╭─ Records supplied

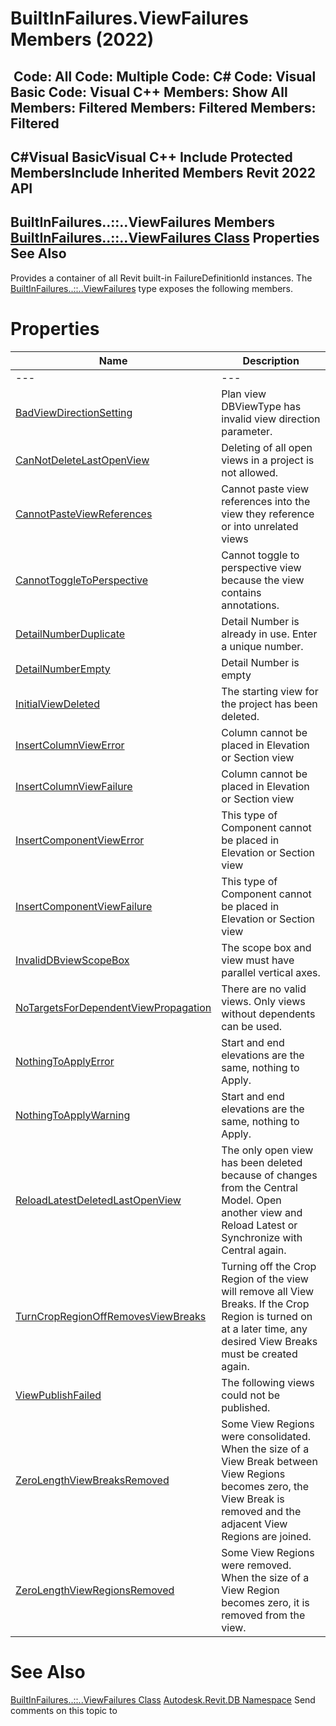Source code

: # BuiltInFailures.ViewFailures Members (2022)

﻿
 Code: All Code: Multiple Code: C# Code: Visual Basic Code: Visual C++  Members: Show All Members: Filtered Members: Filtered Members: Filtered   
---  
C#Visual BasicVisual C++
Include Protected MembersInclude Inherited Members
Revit 2022 API  
---  
BuiltInFailures..::..ViewFailures Members  
[BuiltInFailures..::..ViewFailures Class](8aa2d60d-e642-4717-3c73-63e56e49f8ec.md "BuiltInFailures.ViewFailures Class") Properties See Also  
---  
Provides a container of all Revit built-in FailureDefinitionId instances.
The [BuiltInFailures..::..ViewFailures](8aa2d60d-e642-4717-3c73-63e56e49f8ec.md "BuiltInFailures.ViewFailures Class") type exposes the following members.
# Properties
| Name | Description |
| --- | --- |
| --- | --- | --- |
| [BadViewDirectionSetting](319d625c-3fc6-3926-0713-810fa488bd63.md "BadViewDirectionSetting Property") | Plan view DBViewType has invalid view direction parameter. |
| [CanNotDeleteLastOpenView](3fc1bd54-c67a-a7d9-723e-79149ae74ebf.md "CanNotDeleteLastOpenView Property") | Deleting of all open views in a project is not allowed. |
| [CannotPasteViewReferences](811c3d5b-b1b3-66eb-c441-fa314437f103.md "CannotPasteViewReferences Property") | Cannot paste view references into the view they reference or into unrelated views |
| [CannotToggleToPerspective](b41baa20-3657-250d-f11e-9e4e9b62eb0b.md "CannotToggleToPerspective Property") | Cannot toggle to perspective view because the view contains annotations. |
| [DetailNumberDuplicate](40dfcadb-09c2-4f88-01fa-8d912f10edf7.md "DetailNumberDuplicate Property") | Detail Number is already in use. Enter a unique number. |
| [DetailNumberEmpty](93a71b0e-6f76-f82f-38d3-3f4eec92c3b7.md "DetailNumberEmpty Property") | Detail Number is empty |
| [InitialViewDeleted](039eda3a-3b09-3952-ffcc-9b5dde082931.md "InitialViewDeleted Property") | The starting view for the project has been deleted. |
| [InsertColumnViewError](05c238eb-1155-a6ad-f9d3-2d307a8fa27a.md "InsertColumnViewError Property") | Column cannot be placed in Elevation or Section view |
| [InsertColumnViewFailure](d6158074-fd4c-2c3a-b2e6-42b06daac4b2.md "InsertColumnViewFailure Property") | Column cannot be placed in Elevation or Section view |
| [InsertComponentViewError](3cd7e56a-f168-5a3e-2e53-92a8d842ea5f.md "InsertComponentViewError Property") | This type of Component cannot be placed in Elevation or Section view |
| [InsertComponentViewFailure](d5c39244-f4cc-8089-f006-70b32fc4260b.md "InsertComponentViewFailure Property") | This type of Component cannot be placed in Elevation or Section view |
| [InvalidDBviewScopeBox](7cb0474b-97b3-3ab6-4de4-243afb5348b7.md "InvalidDBviewScopeBox Property") | The scope box and view must have parallel vertical axes. |
| [NoTargetsForDependentViewPropagation](dc48880c-3087-7aa2-3016-a20c025daeef.md "NoTargetsForDependentViewPropagation Property") | There are no valid views. Only views without dependents can be used. |
| [NothingToApplyError](c0abe9dd-fe2f-4f1b-ddff-68df7ee526f3.md "NothingToApplyError Property") | Start and end elevations are the same, nothing to Apply. |
| [NothingToApplyWarning](3c703fb8-89c6-84fd-73b2-4b45d28a765d.md "NothingToApplyWarning Property") | Start and end elevations are the same, nothing to Apply. |
| [ReloadLatestDeletedLastOpenView](f9a94066-44ce-6988-e8c7-34ab3d729931.md "ReloadLatestDeletedLastOpenView Property") | The only open view has been deleted because of changes from the Central Model. Open another view and Reload Latest or Synchronize with Central again. |
| [TurnCropRegionOffRemovesViewBreaks](06d57407-0472-25b4-a5ba-e55180a8dbfb.md "TurnCropRegionOffRemovesViewBreaks Property") | Turning off the Crop Region of the view will remove all View Breaks. If the Crop Region is turned on at a later time, any desired View Breaks must be created again. |
| [ViewPublishFailed](a7b325b0-66f1-943b-d02c-275133e42201.md "ViewPublishFailed Property") | The following views could not be published. |
| [ZeroLengthViewBreaksRemoved](c5f8ca54-2af2-f722-26ce-105e3e5d0b1c.md "ZeroLengthViewBreaksRemoved Property") | Some View Regions were consolidated. When the size of a View Break between View Regions becomes zero, the View Break is removed and the adjacent View Regions are joined. |
| [ZeroLengthViewRegionsRemoved](f1e74351-f2c8-39c1-3873-7c465efe70f4.md "ZeroLengthViewRegionsRemoved Property") | Some View Regions were removed. When the size of a View Region becomes zero, it is removed from the view. |

# See Also
[BuiltInFailures..::..ViewFailures Class](8aa2d60d-e642-4717-3c73-63e56e49f8ec.md "BuiltInFailures.ViewFailures Class")
[Autodesk.Revit.DB Namespace](87546ba7-461b-c646-cbb1-2cb8f5bff8b2.md "Autodesk.Revit.DB Namespace")
Send comments on this topic to 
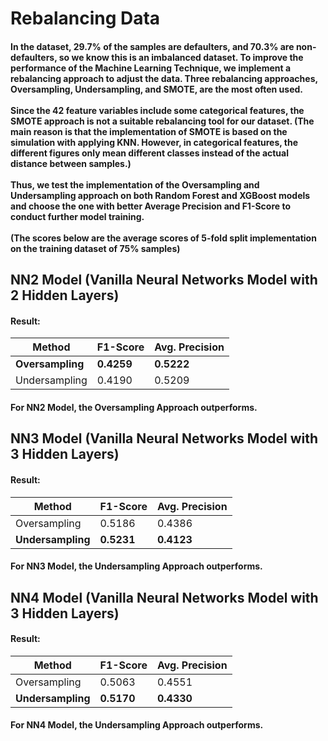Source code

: # Rebalancing Data

#### In the dataset, 29.7% of the samples are defaulters, and 70.3% are non-defaulters, so we know this is an imbalanced dataset. To improve the performance of the Machine Learning Technique, we implement a rebalancing approach to adjust the data. Three rebalancing approaches, Oversampling, Undersampling, and SMOTE, are the most often used. <br><br> Since the 42 feature variables include some categorical features, the SMOTE approach is not a suitable rebalancing tool for our dataset. (The main reason is that the implementation of SMOTE is based on the simulation with applying KNN. However, in categorical features, the different figures only mean different classes instead of the actual distance between samples.) <br><br>Thus, we test the implementation of the Oversampling and Undersampling approach on both Random Forest and XGBoost models and choose the one with better Average Precision and F1-Score to conduct further model training. <br><br>(The scores below are the average scores of 5-fold split implementation on the training dataset of 75% samples)

## NN2 Model (Vanilla Neural Networks Model with 2 Hidden Layers)
#### Result: 
| Method        | F1-Score | Avg. Precision |
|---------------|----------|----------------|
| **Oversampling**  | **0.4259**   | **0.5222**         |
| Undersampling | 0.4190   | 0.5209         |
#### For NN2 Model, the Oversampling Approach outperforms.

## NN3 Model (Vanilla Neural Networks Model with 3 Hidden Layers)
#### Result: 
| Method        | F1-Score | Avg. Precision |
|---------------|----------|----------------|
| Oversampling  | 0.5186   | 0.4386         |
| **Undersampling** | **0.5231**   | **0.4123**         |
#### For NN3 Model, the Undersampling Approach outperforms.

## NN4 Model (Vanilla Neural Networks Model with 3 Hidden Layers)
#### Result: 
| Method        | F1-Score | Avg. Precision |
|---------------|----------|----------------|
| Oversampling  | 0.5063   | 0.4551         |
| **Undersampling** | **0.5170**   | **0.4330**         |
#### For NN4 Model, the Undersampling Approach outperforms.

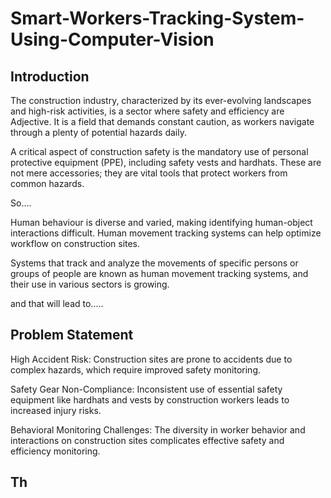 # Smart-Workers-Tracking-System-Using-Computer-Vision

## Introduction
The construction industry, characterized by its ever-evolving landscapes and high-risk activities, is a sector where safety and efficiency are Adjective. It is a field that demands constant caution, as workers navigate through a plenty of potential hazards daily. 

A critical aspect of construction safety is the mandatory use of personal protective equipment (PPE), including safety vests and hardhats. These are not mere accessories; they are vital tools that protect workers from common hazards. 

So....

Human behaviour is diverse and varied, making identifying human-object interactions difficult. Human movement tracking systems can help optimize workflow on construction sites. 

Systems that track and analyze the movements of specific persons or groups of people are known as human movement tracking systems, and their use in various sectors is growing.

and that will lead to.....

## Problem Statement

High Accident Risk: Construction sites are prone to accidents due to complex hazards, which require improved safety monitoring.

Safety Gear Non-Compliance: Inconsistent use of essential safety equipment like hardhats and vests by construction workers leads to increased injury risks.

Behavioral Monitoring Challenges: The diversity in worker behavior and interactions on construction sites complicates effective safety and efficiency monitoring.


## Th

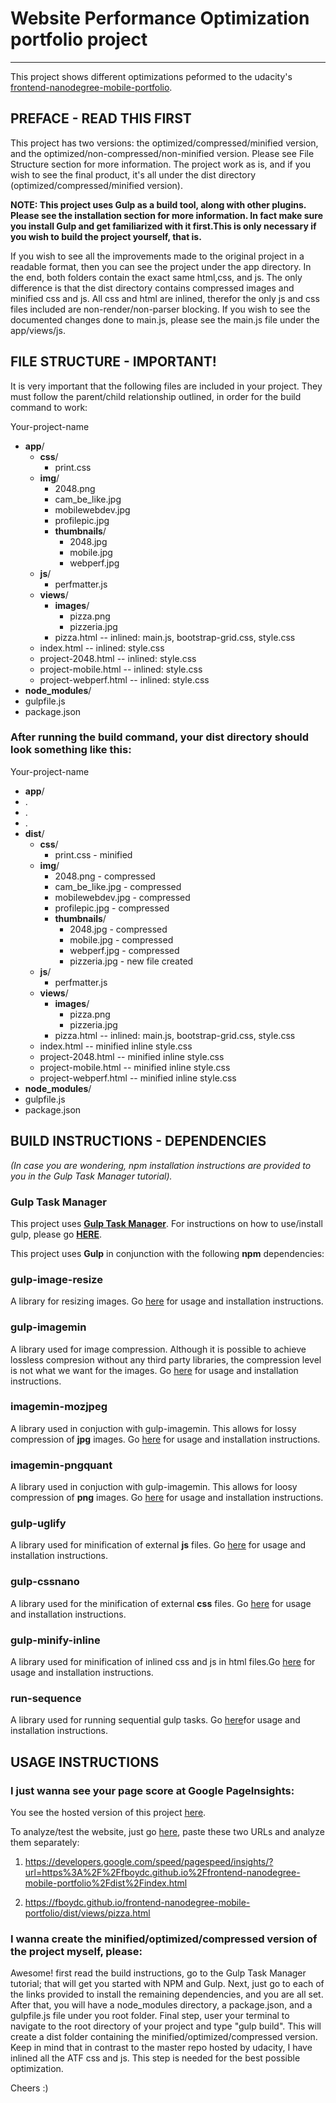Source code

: # Website Performance Optimization portfolio project
----------------------------------------------------------

This project shows different optimizations peformed to the
udacity's [frontend-nanodegree-mobile-portfolio](https://github.com/udacity/frontend-nanodegree-mobile-portfolio).


## PREFACE - READ THIS FIRST
This project has two versions: the optimized/compressed/minified version, and the
optimized/non-compressed/non-minified version. Please see File Structure section
for more information. The project work as is, and if you wish to see the final
product, it's all under the dist directory (optimized/compressed/minified version).

**NOTE: This project uses Gulp as a build tool, along with other plugins. Please
see the installation section for more information. In fact make sure you install
Gulp and get familiarized with it first.This is only necessary if you wish to build
the project yourself, that is.**

If you wish to see all the improvements made to the original project in a readable
format, then you can see the project under the app directory. In the end, both
folders contain the exact same html,css, and js. The only difference is that the
dist directory contains compressed images and minified css and js. All css and html
are inlined, therefor the only js and css files included are non-render/non-parser
blocking. If you wish to see the documented changes done to main.js, please see the
main.js file under the app/views/js.

## FILE STRUCTURE - IMPORTANT!
It is very important that the following files are included in your project.
They must follow the parent/child relationship outlined, in order for the
build command to work:

Your-project-name
- **app**/
  - **css**/
    - print.css
  - **img**/
	- 2048.png
	- cam_be_like.jpg
	- mobilewebdev.jpg
	- profilepic.jpg
    - **thumbnails**/
      - 2048.jpg
      - mobile.jpg
      - webperf.jpg
  - **js**/
	- perfmatter.js
  - **views**/
    - **images**/
      - pizza.png
	  - pizzeria.jpg
    - pizza.html -- inlined: main.js, bootstrap-grid.css, style.css
  - index.html -- inlined: style.css
  - project-2048.html -- inlined: style.css
  - project-mobile.html -- inlined: style.css
  - project-webperf.html -- inlined: style.css
- **node_modules**/
- gulpfile.js
- package.json


### After running the build command, your dist directory should look something like this:

Your-project-name
- **app**/
- .
- .
- .
- **dist**/
  - **css**/
    - print.css - minified
  - **img**/
	- 2048.png - compressed
	- cam_be_like.jpg - compressed
	- mobilewebdev.jpg - compressed
	- profilepic.jpg - compressed
    - **thumbnails**/
      - 2048.jpg - compressed
      - mobile.jpg - compressed
      - webperf.jpg - compressed
      - pizzeria.jpg - new file created
  - **js**/
	- perfmatter.js
  - **views**/
    - **images**/
      - pizza.png
	  - pizzeria.jpg
    - pizza.html -- inlined: main.js, bootstrap-grid.css, style.css
  - index.html -- minified inline style.css
  - project-2048.html -- minified inline style.css
  - project-mobile.html -- minified inline style.css
  - project-webperf.html -- minified inline style.css
- **node_modules**/
- gulpfile.js
- package.json


## BUILD INSTRUCTIONS - DEPENDENCIES

*(In case you are wondering, npm installation instructions are provided to you in the Gulp Task Manager tutorial).*

### Gulp Task Manager
This project uses **[Gulp Task Manager](https://gulpjs.com/)**. For instructions on how to use/install gulp, please go **[HERE](https://css-tricks.com/gulp-for-beginners/)**.

This project uses **Gulp** in conjunction with the
following **npm** dependencies:


### gulp-image-resize
A library for resizing images. Go [here](https://www.npmjs.com/package/gulp-image-resize) for usage and installation instructions.


### gulp-imagemin
A library used for image compression. Although it is
possible to achieve lossless compresion without any third party libraries, the compression level is not what we want for the images. Go [here](https://www.npmjs.com/package/gulp-imagemin) for usage and installation instructions.

### imagemin-mozjpeg
A library used in conjuction with gulp-imagemin. This allows for lossy compression of **jpg** images.
Go [here](https://www.npmjs.com/package/imagemin-mozjpeg) for usage and installation instructions.

### imagemin-pngquant
A library used in conjuction with gulp-imagemin.
This allows for loosy compression of **png** images.
Go [here](https://www.npmjs.com/package/imagemin-pngquant) for usage and installation instructions.

### gulp-uglify
A library used for minification of external **js** files.
Go [here](https://www.npmjs.com/package/gulp-uglify) for usage and installation instructions.

### gulp-cssnano
A library used for the minification of external **css** files. Go [here](https://www.npmjs.com/package/gulp-cssnano) for usage and installation instructions.

### gulp-minify-inline
A library used for minification of inlined css and js
in html files.Go [here](https://www.npmjs.com/package/gulp-minify-inline) for usage and installation instructions.

### run-sequence
A library used for running sequential gulp tasks.
Go [here](https://www.npmjs.com/package/run-sequence)for usage and installation instructions.


## USAGE INSTRUCTIONS

### I just wanna see your page score at Google PageInsights:
You see the hosted version of this project [here](https://fboydc.github.io/frontend-nanodegree-mobile-portfolio/dist/index.html).

To analyze/test the website, just go [here](https://developers.google.com/speed/pagespeed/insights/), paste
these two URLs and analyze them separately:

1. https://developers.google.com/speed/pagespeed/insights/?url=https%3A%2F%2Ffboydc.github.io%2Ffrontend-nanodegree-mobile-portfolio%2Fdist%2Findex.html

2. https://fboydc.github.io/frontend-nanodegree-mobile-portfolio/dist/views/pizza.html


### I wanna create the minified/optimized/compressed version of the project myself, please:
Awesome! first read the build instructions, go to the Gulp Task Manager tutorial; that will get
you started with NPM and Gulp. Next, just go to each of the links provided to install the
remaining dependencies, and you are all set. After that, you will have a node_modules directory,
a package.json, and a gulpfile.js file under you root folder. Final step, user your terminal
to navigate to the root directory of your project and type "gulp build". This will create a
dist folder containing the minified/optimized/compressed version. Keep in mind that in contrast
to the master repo hosted by udacity, I have inlined all the ATF css and js. This step is needed
for the best possible optimization.

Cheers :)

╰─

Exercise instructions: Nothing but a number should be given: the tally of lines in the listing that contain "running".

Exercise solution: 2